1. Americans With Disabilities Act (ADA)
The Americans With Disabilities Act was passed in 1990. It protects against discrimination and ensures equal employment opportunities for anyone with a disability. Any programs that are funded by the government, including extreme sports teams, are required to treat disabled athletes with the same respect and consideration as other athletes. If you are openly mistreated or discriminated against or if a facility doesn’t meet your needs (e.g. if a local pool doesn’t offer the proper accessibility equipment) you can feel free to contact local authorities. They will uphold the ADA without question. This act is why most schools across the country are required to make accommodations for students with disabilities who are interested in athletics.
2. International Paralympic Committee (IPC)
The International Paralympic Committee (IPC) is the governing body of the Paralympic movement. The goal of this movement is to put together both summer and winter Paralympic games. This committee handles international responsibilities for disabled athletes and run by more than two hundred members.
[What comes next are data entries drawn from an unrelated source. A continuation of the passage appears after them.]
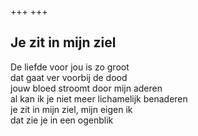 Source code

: +++
+++

## Je zit in mijn ziel

De liefde voor jou is zo groot \
dat gaat ver voorbij de dood \
jouw bloed stroomt door mijn aderen \
al kan ik je niet meer lichamelijk benaderen \
je zit in mijn ziel, mijn eigen ik \
dat zie je in een ogenblik
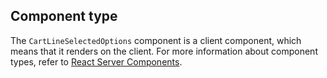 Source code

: ## Component type

The `CartLineSelectedOptions` component is a client component, which means that it renders on the client. For more information about component types, refer to [React Server Components](/api/hydrogen/framework/react-server-components).
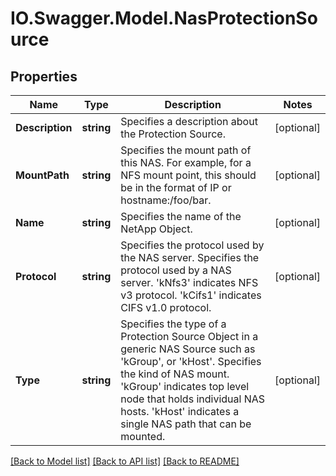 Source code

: # IO.Swagger.Model.NasProtectionSource
## Properties

Name | Type | Description | Notes
------------ | ------------- | ------------- | -------------
**Description** | **string** | Specifies a description about the Protection Source. | [optional] 
**MountPath** | **string** | Specifies the mount path of this NAS. For example, for a NFS mount point, this should be in the format of IP or hostname:/foo/bar. | [optional] 
**Name** | **string** | Specifies the name of the NetApp Object. | [optional] 
**Protocol** | **string** | Specifies the protocol used by the NAS server. Specifies the protocol used by a NAS server. &#39;kNfs3&#39; indicates NFS v3 protocol. &#39;kCifs1&#39; indicates CIFS v1.0 protocol. | [optional] 
**Type** | **string** | Specifies the type of a Protection Source Object in a generic NAS Source such as &#39;kGroup&#39;, or &#39;kHost&#39;. Specifies the kind of NAS mount. &#39;kGroup&#39; indicates top level node that holds individual NAS hosts. &#39;kHost&#39; indicates a single NAS path that can be mounted. | [optional] 

[[Back to Model list]](../README.md#documentation-for-models) [[Back to API list]](../README.md#documentation-for-api-endpoints) [[Back to README]](../README.md)

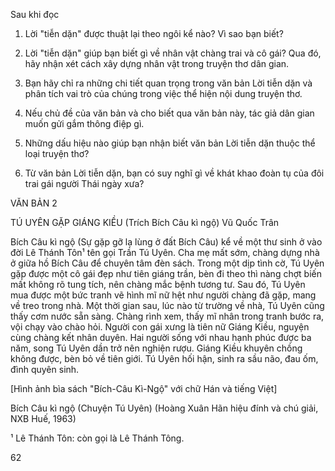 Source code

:Sau khi đọc

1. Lời "tiễn dặn" được thuật lại theo ngôi kể nào? Vì sao bạn biết?

2. Lời "tiễn dặn" giúp bạn biết gì về nhân vật chàng trai và cô gái? Qua đó, hãy nhận xét cách xây dựng nhân vật trong truyện thơ dân gian.

3. Bạn hãy chỉ ra những chi tiết quan trọng trong văn bản Lời tiễn dặn và phân tích vai trò của chúng trong việc thể hiện nội dung truyện thơ.

4. Nếu chủ đề của văn bản và cho biết qua văn bản này, tác giả dân gian muốn gửi gắm thông điệp gì.

5. Những dấu hiệu nào giúp bạn nhận biết văn bản Lời tiễn dặn thuộc thể loại truyện thơ?

6. Từ văn bản Lời tiễn dặn, bạn có suy nghĩ gì về khát khao đoàn tụ của đôi trai gái người Thái ngày xưa?

VĂN BẢN 2

TÚ UYÊN GẶP GIÁNG KIỀU
(Trích Bích Câu kì ngộ)
Vũ Quốc Trân

Bích Câu kì ngộ (Sự gặp gỡ lạ lùng ở đất Bích Câu) kể về một thư sinh ở vào đời Lê Thánh Tôn¹ tên gọi Trần Tú Uyên. Cha mẹ mất sớm, chàng dựng nhà ở giữa hồ Bích Câu để chuyên tâm đèn sách. Trong một dịp tình cờ, Tú Uyên gặp được một cô gái đẹp như tiên giáng trần, bèn đi theo thì nàng chợt biến mất không rõ tung tích, nên chàng mắc bệnh tương tư. Sau đó, Tú Uyên mua được một bức tranh vẽ hình mĩ nữ hệt như người chàng đã gặp, mang về treo trong nhà. Một thời gian sau, lúc nào từ trường về nhà, Tú Uyên cũng thấy cơm nước sẵn sàng. Chàng rình xem, thấy mĩ nhân trong tranh bước ra, vội chạy vào chào hỏi. Người con gái xưng là tiên nữ Giáng Kiều, nguyện cùng chàng kết nhân duyên. Hai người sống với nhau hạnh phúc được ba năm, song Tú Uyên dần trở nên nghiện rượu. Giáng Kiều khuyên chồng không được, bèn bỏ về tiên giới. Tú Uyên hối hận, sinh ra sầu não, đau ốm, đình quyên sinh.

[Hình ảnh bìa sách "Bích-Câu Kì-Ngộ" với chữ Hán và tiếng Việt]

Bích Câu kì ngộ (Chuyện Tú Uyên)
(Hoàng Xuân Hãn hiệu đính và chú giải,
NXB Huế, 1963)

¹ Lê Thánh Tôn: còn gọi là Lê Thánh Tông.

62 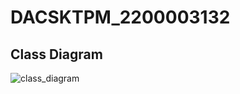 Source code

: ﻿# DACSKTPM_2200003132
## Class Diagram
![class_diagram](https://github.com/nguyendaithanh2805/DACSKTPM_2200003132/assets/93860196/0e9dc0c9-937e-4acd-88ce-5189e938a2a6)
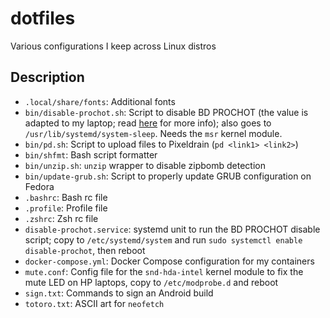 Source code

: # dotfiles
Various configurations I keep across Linux distros

## Description
- `.local/share/fonts`: Additional fonts
- `bin/disable-prochot.sh`: Script to disable BD PROCHOT (the value is adapted to my laptop; read [here](https://github.com/DivyanshuVerma/throttlestop-linux) for more info); also goes to `/usr/lib/systemd/system-sleep`. Needs the `msr` kernel module.
- `bin/pd.sh`: Script to upload files to Pixeldrain (`pd <link1> <link2>`)
- `bin/shfmt`: Bash script formatter
- `bin/unzip.sh`: `unzip` wrapper to disable zipbomb detection
- `bin/update-grub.sh`: Script to properly update GRUB configuration on Fedora
- `.bashrc`: Bash rc file
- `.profile`: Profile file
- `.zshrc`: Zsh rc file
- `disable-prochot.service`: systemd unit to run the BD PROCHOT disable script; copy to `/etc/systemd/system` and run `sudo systemctl enable disable-prochot`, then reboot
- `docker-compose.yml`: Docker Compose configuration for my containers
- `mute.conf`: Config file for the `snd-hda-intel` kernel module to fix the mute LED on HP laptops, copy to `/etc/modprobe.d` and reboot
- `sign.txt`: Commands to sign an Android build
- `totoro.txt`: ASCII art for `neofetch`
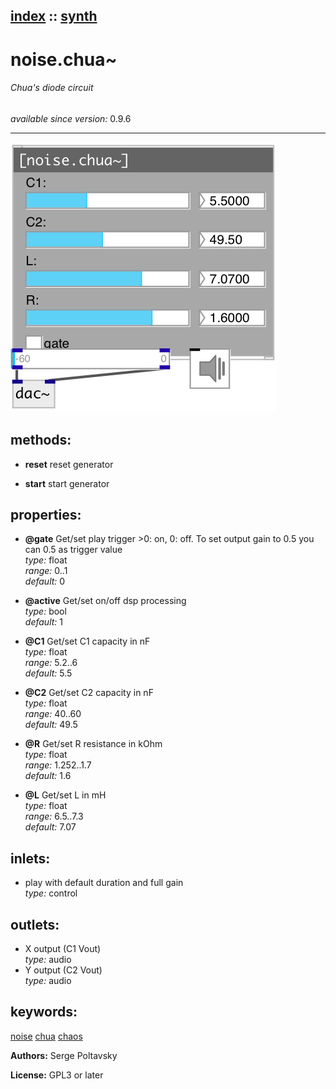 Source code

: [index](index.html) :: [synth](category_synth.html)
---

# noise.chua~

###### Chua&#39;s diode circuit

*available since version:* 0.9.6

---




[![example](../examples/img/noise.chua~.jpg)](../examples/pd/noise.chua~.pd)





## methods:

* **reset**
reset generator<br>

* **start**
start generator<br>




## properties:

* **@gate** 
Get/set play trigger &gt;0: on, 0: off. To set output gain to 0.5 you can 0.5 as trigger
value<br>
_type:_ float<br>
_range:_ 0..1<br>
_default:_ 0<br>

* **@active** 
Get/set on/off dsp processing<br>
_type:_ bool<br>
_default:_ 1<br>

* **@C1** 
Get/set C1 capacity in nF<br>
_type:_ float<br>
_range:_ 5.2..6<br>
_default:_ 5.5<br>

* **@C2** 
Get/set C2 capacity in nF<br>
_type:_ float<br>
_range:_ 40..60<br>
_default:_ 49.5<br>

* **@R** 
Get/set R resistance in kOhm<br>
_type:_ float<br>
_range:_ 1.252..1.7<br>
_default:_ 1.6<br>

* **@L** 
Get/set L in mH<br>
_type:_ float<br>
_range:_ 6.5..7.3<br>
_default:_ 7.07<br>



## inlets:

* play with default duration and full gain<br>
_type:_ control



## outlets:

* X output (C1 Vout)<br>
_type:_ audio
* Y output (C2 Vout)<br>
_type:_ audio



## keywords:

[noise](keywords/noise.html)
[chua](keywords/chua.html)
[chaos](keywords/chaos.html)






**Authors:** Serge Poltavsky




**License:** GPL3 or later





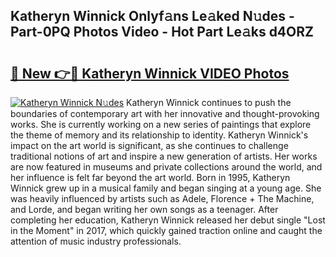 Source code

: ## Katheryn Winnick Onlyf𝚊ns Le𝚊ked N𝚞des - Part-0PQ Photos Video - Hot Part Le𝚊ks d4ORZ

# <h2><a href="http://ac13877.deff.icu/?id=Katheryn+Winnick">🔗 New 👉🔴 Katheryn Winnick VIDEO Photos</a></h2>

[![Katheryn Winnick N𝚞des](https://i.imgur.com/rIISA9y.gif)](http://ac13877.deff.icu/?id=Katheryn+Winnick)
Katheryn Winnick continues to push the boundaries of contemporary art with her innovative and thought-provoking works. She is currently working on a new series of paintings that explore the theme of memory and its relationship to identity. Katheryn Winnick's impact on the art world is significant, as she continues to challenge traditional notions of art and inspire a new generation of artists. Her works are now featured in museums and private collections around the world, and her influence is felt far beyond the art world. Born in 1995, Katheryn Winnick grew up in a musical family and began singing at a young age. She was heavily influenced by artists such as Adele, Florence + The Machine, and Lorde, and began writing her own songs as a teenager. After completing her education, Katheryn Winnick released her debut single "Lost in the Moment" in 2017, which quickly gained traction online and caught the attention of music industry professionals.
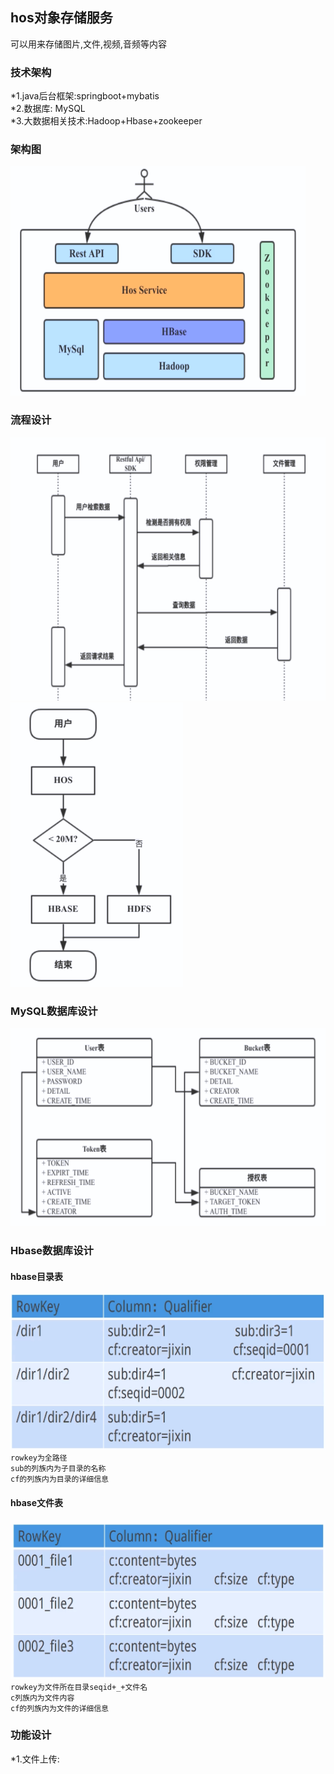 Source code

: ## hos对象存储服务
可以用来存储图片,文件,视频,音频等内容

### 技术架构
*1.java后台框架:springboot+mybatis <br/>
*2.数据库: MySQL <br/>
*3.大数据相关技术:Hadoop+Hbase+zookeeper <br/>

### 架构图
![架构图](https://github.com/xiaopengxpgithub/hos/blob/master/imgs/%E6%9E%B6%E6%9E%84%E5%9B%BE.png)

### 流程设计
![流程](https://github.com/xiaopengxpgithub/hos/blob/master/imgs/%E6%B5%81%E7%A8%8B%E5%9B%BE1.png)
![流程](https://github.com/xiaopengxpgithub/hos/blob/master/imgs/%E6%B5%81%E7%A8%8B%E5%9B%BE2.png)

### MySQL数据库设计
![数据库](https://github.com/xiaopengxpgithub/hos/blob/master/imgs/%E6%95%B0%E6%8D%AE%E5%BA%93%E8%AE%BE%E8%AE%A1.png)

### Hbase数据库设计
#### hbase目录表
![目录表](https://github.com/xiaopengxpgithub/hos/blob/master/imgs/%E7%9B%AE%E5%BD%95%E8%A1%A8.png)<br />
`rowkey为全路径`<br />
`sub的列族内为子目录的名称`<br />
`cf的列族内为目录的详细信息`<br />

#### hbase文件表
![文件表](https://github.com/xiaopengxpgithub/hos/blob/master/imgs/%E6%96%87%E4%BB%B6%E8%A1%A8%E7%BB%93%E6%9E%84.png)
`rowkey为文件所在目录seqid+_+文件名`<br />
`c列族内为文件内容`<br />
`cf的列族内为文件的详细信息`<br />

### 功能设计
*1.文件上传:


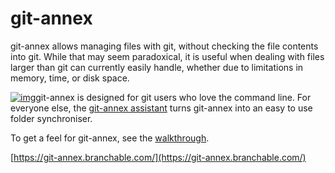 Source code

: # git-annex



git-annex allows managing files with git, without checking the file contents into git. While that may seem paradoxical, it is useful when dealing with files larger than git can currently easily handle, whether due to limitations in memory, time, or disk space.

[![img](https://git-annex.branchable.com/assistant/thumbnail.png)](https://git-annex.branchable.com/assistant/)git-annex is designed for git users who love the command line. For everyone else, the [git-annex assistant](https://git-annex.branchable.com/assistant/) turns git-annex into an easy to use folder synchroniser.

To get a feel for git-annex, see the [walkthrough](https://git-annex.branchable.com/walkthrough/).



[https://git-annex.branchable.com/](https://git-annex.branchable.com/) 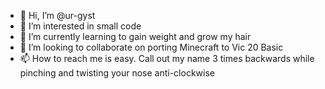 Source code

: - 👋 Hi, I’m @ur-gyst
- 👀 I’m interested in small code
- 🌱 I’m currently learning to gain weight and grow my hair
- 💞️ I’m looking to collaborate on porting Minecraft to Vic 20 Basic
- 📫 How to reach me is easy. Call out my name 3 times backwards while pinching and twisting your nose anti-clockwise

<!---
ur-gyst/ur-gyst is a ✨ special ✨ repository because its `README.md` (this file) appears on your GitHub profile.
You can click the Preview link to take a look at your changes.
--->
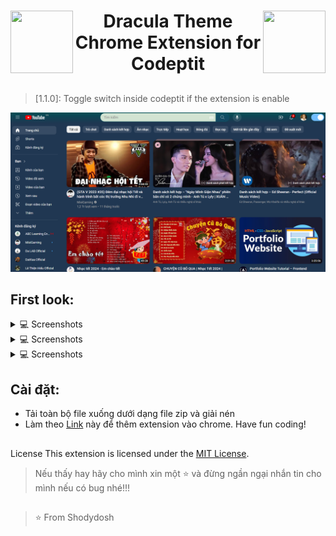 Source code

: <div align="center">

 <img align="left" src = "https://media2.giphy.com/media/QssGEmpkyEOhBCb7e1/giphy.gif?cid=ecf05e47a0n3gi1bfqntqmob8g9aid1oyj2wr3ds3mg700bl&rid=giphy.gif" width = 100px height=100px>
 <img align="right" src = "https://media2.giphy.com/media/QssGEmpkyEOhBCb7e1/giphy.gif?cid=ecf05e47a0n3gi1bfqntqmob8g9aid1oyj2wr3ds3mg700bl&rid=giphy.gif" width = 100px height=100px>
  <h1 align="center"> Dracula Theme Chrome Extension for Codeptit </h1>
 </div>
             
##

> [1.1.0]: Toggle switch inside codeptit if the extension is enable

![image](/images/giaodien1.png)


## First look:

<div>
  <details>
     <summary>💻 Screenshots </summary>
    <a href="https://www.youtube.com/watch?v=dQw4w9WgXcQ"><img src="/images/Screenshot 1.png"></a>
    <img src = "https://user-images.githubusercontent.com/87895460/227592223-0e861480-74f8-42bf-92a3-66ce1c692313.png" width = 100%>
    <a href="https://www.youtube.com/watch?v=dQw4w9WgXcQ"><img src="/images/Screenshot 2.png"></a>
    <img src = "https://user-images.githubusercontent.com/87895460/227591775-aca00b87-e177-4849-9035-df74df7b386a.png" width = 100%>
    <a href="https://www.youtube.com/watch?v=dQw4w9WgXcQ"><img src="https://user-images.githubusercontent.com/73097560/115834477-dbab4500-a447-11eb-908a-139a6edaec5c.gif"></a>
    
  </details>
  <details>
     <summary>💻 Screenshots </summary>
    <a href="https://www.youtube.com/watch?v=dQw4w9WgXcQ"><img src="https://user-images.githubusercontent.com/73097560/115834477-dbab4500-a447-11eb-908a-139a6edaec5c.gif"></a>
    <img src = "https://user-images.githubusercontent.com/87895460/227592001-82e88e5e-4450-4d31-8bed-95fc0adde8d4.png" width = 100%>
    <a href="https://www.youtube.com/watch?v=dQw4w9WgXcQ"><img src="https://user-images.githubusercontent.com/73097560/115834477-dbab4500-a447-11eb-908a-139a6edaec5c.gif"></a>
    <img src = "https://user-images.githubusercontent.com/87895460/227591520-9bd6d1a6-6a57-4f91-a3b6-3dfecd41c781.png" width = 100%>
    <a href="https://www.youtube.com/watch?v=dQw4w9WgXcQ"><img src="https://user-images.githubusercontent.com/73097560/115834477-dbab4500-a447-11eb-908a-139a6edaec5c.gif"></a>
    
  </details>
  <details>
     <summary>💻 Screenshots </summary>
    <a href="https://www.youtube.com/watch?v=dQw4w9WgXcQ"><img src="https://user-images.githubusercontent.com/73097560/115834477-dbab4500-a447-11eb-908a-139a6edaec5c.gif"></a>
    <img src = "https://user-images.githubusercontent.com/87895460/227591321-5cd4a85c-c6b3-4bb8-a0d7-ddb279999bfe.png" width = 100%>
    <a href="https://www.youtube.com/watch?v=dQw4w9WgXcQ"><img src="https://user-images.githubusercontent.com/73097560/115834477-dbab4500-a447-11eb-908a-139a6edaec5c.gif"></a>
    <img src = "https://user-images.githubusercontent.com/87895460/227590634-99804239-9f73-4a78-863b-24c327b19bb1.png" width = 100%>
    <a href="https://www.youtube.com/watch?v=dQw4w9WgXcQ"><img src="https://user-images.githubusercontent.com/73097560/115834477-dbab4500-a447-11eb-908a-139a6edaec5c.gif"></a>
    
    
  </details>
</div>


## Cài đặt:

* Tải toàn bộ file xuống dưới dạng file zip và giải nén
* Làm theo [Link](https://webkul.com/blog/how-to-install-the-unpacked-extension-in-chrome/) này để thêm extension vào chrome. Have fun coding!

 ##
 
License
This extension is licensed under the [MIT License](https://github.com/git/git-scm.com/blob/main/MIT-LICENSE.txt).
>Nếu thấy hay hãy cho mình xin một ⭐️ và đừng ngần ngại nhắn tin cho mình nếu có bug nhé!!!

##
> ⭐️ From Shodydosh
Their long-term goals include enforcing the empowerment of athletes, focusing on para athletes (those who face some disability), achieving excellence, and inspiring others. The committee was created in 1989 and was originally a non-profit organization. Based in Germany, employees with the committee are prepared to help para athletes worldwide. For information about your rights as a disabled athlete, the IPC is a great organization to explore.
3. Disabled Sports USA
The final resource on our list is Disabled Sports USA. This unique organization focuses on providing both opportunities and leadership for disabled athletes. It was first developed in 1967 and was intended to improve the livelihoods of adults facing disabilities with recreational activities and sports. These disabilities include autism, intellectual disabilities, head injuries, spinal cord injuries, amputations, visual impairments, and more.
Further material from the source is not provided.